The effects of this magnetic storm were apparent upon the wires during a considerable portion of Saturday evening, and during the whole of the next day. At 6, P.M., the line between Boston and New Bedford (sixty miles in length) could be worked only at intervals, although, of course, no signs of the aurora were apparent to the eye at that hour. The same was true of the wires running eastward through the State of Maine, as well as those to the north.

The wire between Boston and Fall River had no battery upon it Sunday, and yet there was an artificial current upon it, which increased and decreased in intensity, producing upon the electromagnets in the offices the same effect as would be produced by constantly opening and closing the circuit at intervals of half a minute. This current, which came from the aurora, was strong enough to have worked the line, although not sufficiently steady for regular use.

The current from the aurora borealis comes in waves,—light at first, then stronger, until we have, frequently, a strength of current equal to that produced by a battery of two hundred Grove cups. The waves occupy about fifteen seconds each, ordinarily, but I have known them to last a full minute; though this is rare. As soon as one wave passes, another, of the reverse polarity, always succeeds. I have never known this to fail, and it may be set down as an invariable rule. When the poles of the aurora are in unison with the poles of the current upon the line, its effect is to increase the current; but when they are opposed, the current from the battery is neutralized,—null. These effects were observed at times during Saturday, Saturday evening, and Sunday, but were very marked during Sunday evening.

It is hardly necessary to add here, that the effect of the aurora borealis, or magnetic storm, is totally unlike that of common or free electricity, with which the atmosphere is charged during a thunderstorm. The electricity evolved during a thunder-storm, as soon as it reaches a conductor, explodes with a spark, and becomes at once dissipated. The other, on the contrary, is of very low tension, remains upon the wires sometimes half a minute, produces magnetism, decomposes chemicals, deflects the needle, and is capable of being used for telegraphic purposes, although, of course, imperfectly.
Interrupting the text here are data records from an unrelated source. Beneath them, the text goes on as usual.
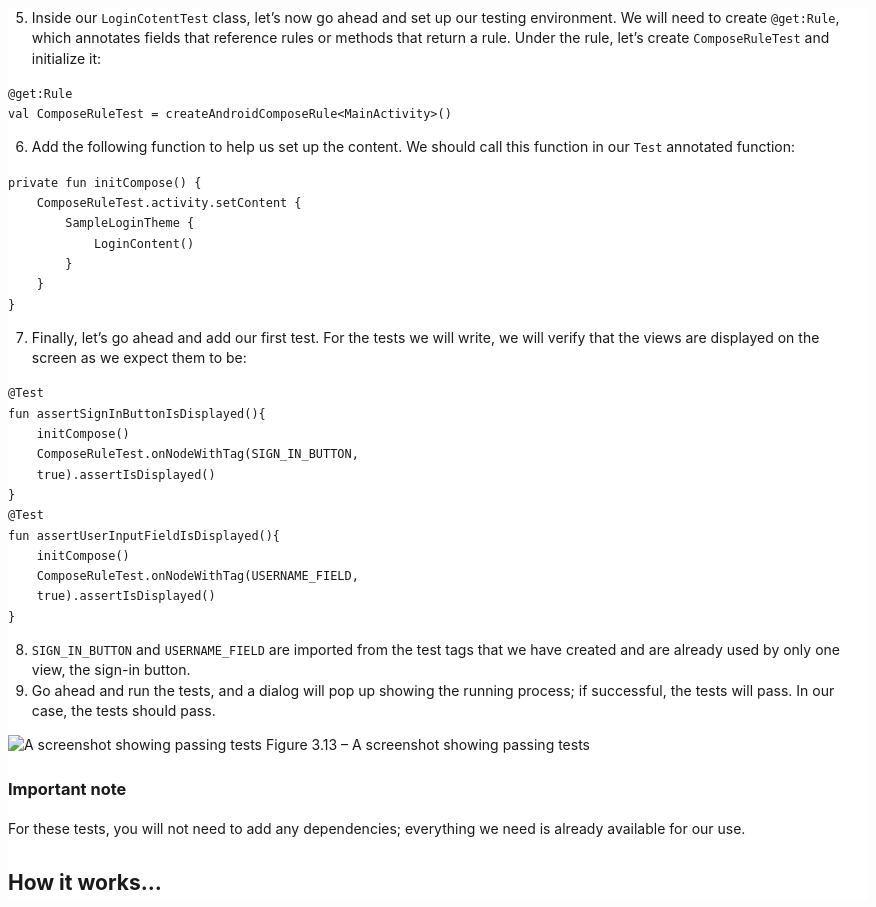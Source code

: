 5. Inside our `LoginCotentTest` class, let’s now go ahead and set up our testing environment. We will need to create `@get:Rule`, which annotates fields that reference rules or methods that return a rule. Under the rule, let’s create `ComposeRuleTest` and initialize it:

```
@get:Rule
val ComposeRuleTest = createAndroidComposeRule<MainActivity>()
```

6. Add the following function to help us set up the content. We should call this function in our `Test` annotated function:

```
private fun initCompose() {
    ComposeRuleTest.activity.setContent {
        SampleLoginTheme {
            LoginContent()
        }
    }
}
```

7. Finally, let’s go ahead and add our first test. For the tests we will write, we will verify that the views are displayed on the screen as we expect them to be:

```
@Test
fun assertSignInButtonIsDisplayed(){
    initCompose()
    ComposeRuleTest.onNodeWithTag(SIGN_IN_BUTTON,
    true).assertIsDisplayed()
}
@Test
fun assertUserInputFieldIsDisplayed(){
    initCompose()
    ComposeRuleTest.onNodeWithTag(USERNAME_FIELD,
    true).assertIsDisplayed()
}
```

8. `SIGN_IN_BUTTON` and `USERNAME_FIELD` are imported from the test tags that we have created and are already used by only one view, the sign-in button.
9. Go ahead and run the tests, and a dialog will pop up showing the running process; if successful, the tests will pass. In our case, the tests should pass.

![ A screenshot showing passing tests ](/packtpub/2307a_modern_android_13_230811/03.12-a_screenshot_showing.webp)
Figure 3.13 – A screenshot showing passing tests


### Important note

For these tests, you will not need to add any dependencies; everything we need is already available for our use.


## How it works…
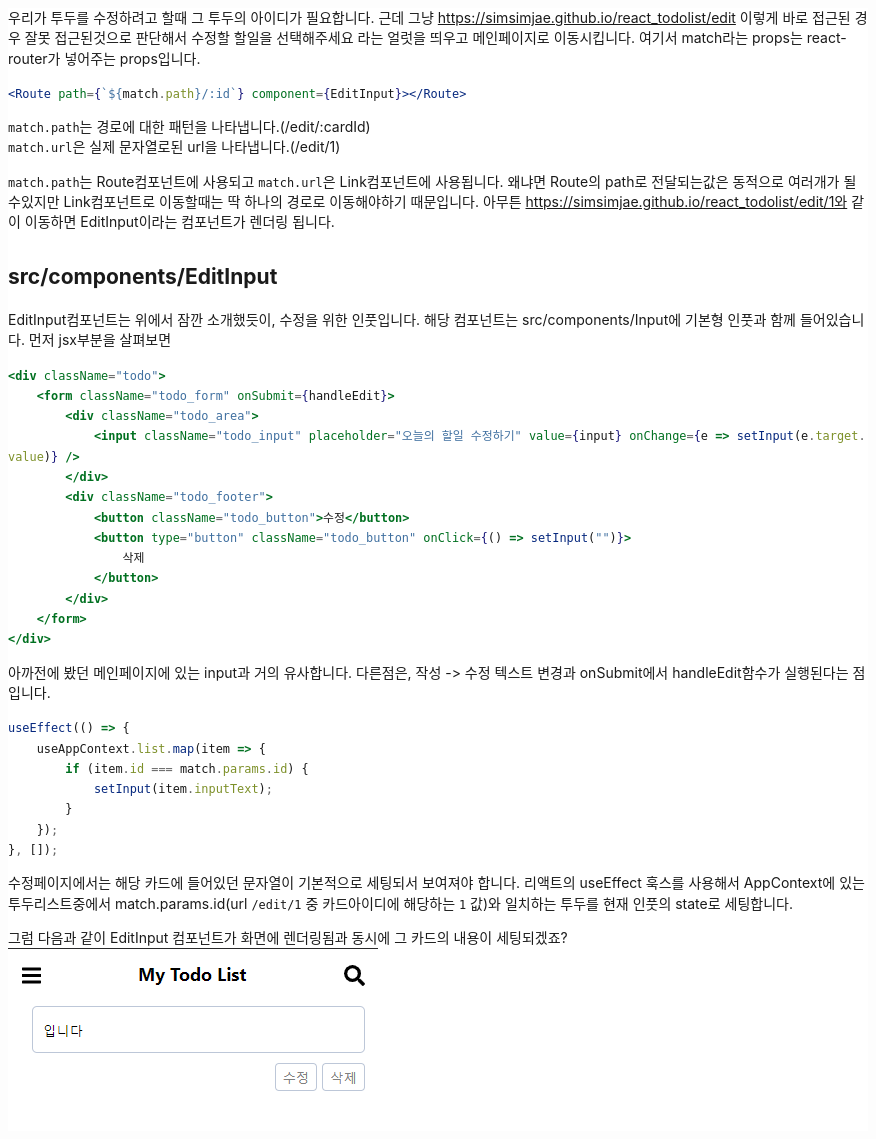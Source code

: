 우리가 투두를 수정하려고 할때 그 투두의 아이디가 필요합니다. 근데 그냥 https://simsimjae.github.io/react_todolist/edit 이렇게 바로 접근된 경우 
잘못 접근된것으로 판단해서 수정할 할일을 선택해주세요 라는 얼럿을 띄우고 메인페이지로 이동시킵니다.
여기서 match라는 props는 react-router가 넣어주는 props입니다. 
```jsx
<Route path={`${match.path}/:id`} component={EditInput}></Route>
```
`match.path`는 경로에 대한 패턴을 나타냅니다.(/edit/:cardId)  
`match.url`은 실제 문자열로된 url을 나타냅니다.(/edit/1)

`match.path`는 Route컴포넌트에 사용되고 `match.url`은 Link컴포넌트에 사용됩니다. 
왜냐면 Route의 path로 전달되는값은 동적으로 여러개가 될수있지만 Link컴포넌트로 이동할때는 딱 하나의 경로로 이동해야하기 때문입니다.
아무튼 https://simsimjae.github.io/react_todolist/edit/1와 같이 이동하면 EditInput이라는 컴포넌트가 렌더링 됩니다.

## src/components/EditInput
EditInput컴포넌트는 위에서 잠깐 소개했듯이, 수정을 위한 인풋입니다. 해당 컴포넌트는 src/components/Input에 기본형 인풋과 함께 들어있습니다.
먼저 jsx부분을 살펴보면
```jsx
<div className="todo">
	<form className="todo_form" onSubmit={handleEdit}>
		<div className="todo_area">
			<input className="todo_input" placeholder="오늘의 할일 수정하기" value={input} onChange={e => setInput(e.target.value)} />
		</div>
		<div className="todo_footer">
			<button className="todo_button">수정</button>
			<button type="button" className="todo_button" onClick={() => setInput("")}>
				삭제
			</button>
		</div>
	</form>
</div>
```
아까전에 봤던 메인페이지에 있는 input과 거의 유사합니다. 다른점은, 작성 -> 수정 텍스트 변경과 onSubmit에서 handleEdit함수가 실행된다는 점입니다.
```jsx
useEffect(() => {
	useAppContext.list.map(item => {
		if (item.id === match.params.id) {
			setInput(item.inputText);
		}
	});
}, []);
```
수정페이지에서는 해당 카드에 들어있던 문자열이 기본적으로 세팅되서 보여져야 합니다.
리액트의 useEffect 훅스를 사용해서 AppContext에 있는 투두리스트중에서 match.params.id(url `/edit/1` 중 카드아이디에 해당하는 `1` 값)와 일치하는 투두를 현재 인풋의 state로 세팅합니다.

그럼 다음과 같이 EditInput 컴포넌트가 화면에 렌더링됨과 동시에 그 카드의 내용이 세팅되겠죠?
![](images/2020_02_04_13_08_37.png)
Mr. 0.S. Wood, Superintendent of the Canadian telegraph-lines, says:—"I never, in my experience of fifteen years in the working of telegraph-lines, witnessed anything like the extraordinary effect of the aurora borealis, between Quebec and Father Point, last night. The line was in most perfect order, and well-skilled operators worked incessantly from eight o'clock last evening till one o'clock this morning, to get over, in even a tolerably intelligible form, about four hundred words of the steamer "Indian's" report for the press; but at the latter hour, so completely were the wires under the influence of the aurora borealis, that it was found utterly impossible to communicate between the telegraph-stations, and the line was closed for the night."

We have seen from the foregoing examples that the aurora borealis produces remarkable effects upon the telegraph-lines during its entire manifestation. We have, however, to record yet more wonderful effects of the aurora upon the wires, namely, the use of the auroral current for transmitting and receiving telegraphic dispatches. This almost incredible feat was accomplished in the forenoon of September 2, between the hours of half past eight and eleven o'clock, on the wires of the American Telegraph Company between Boston and Portland, and upon the wires of the Old Colony and Fall River Railroad Company between South Braintree and Fall River.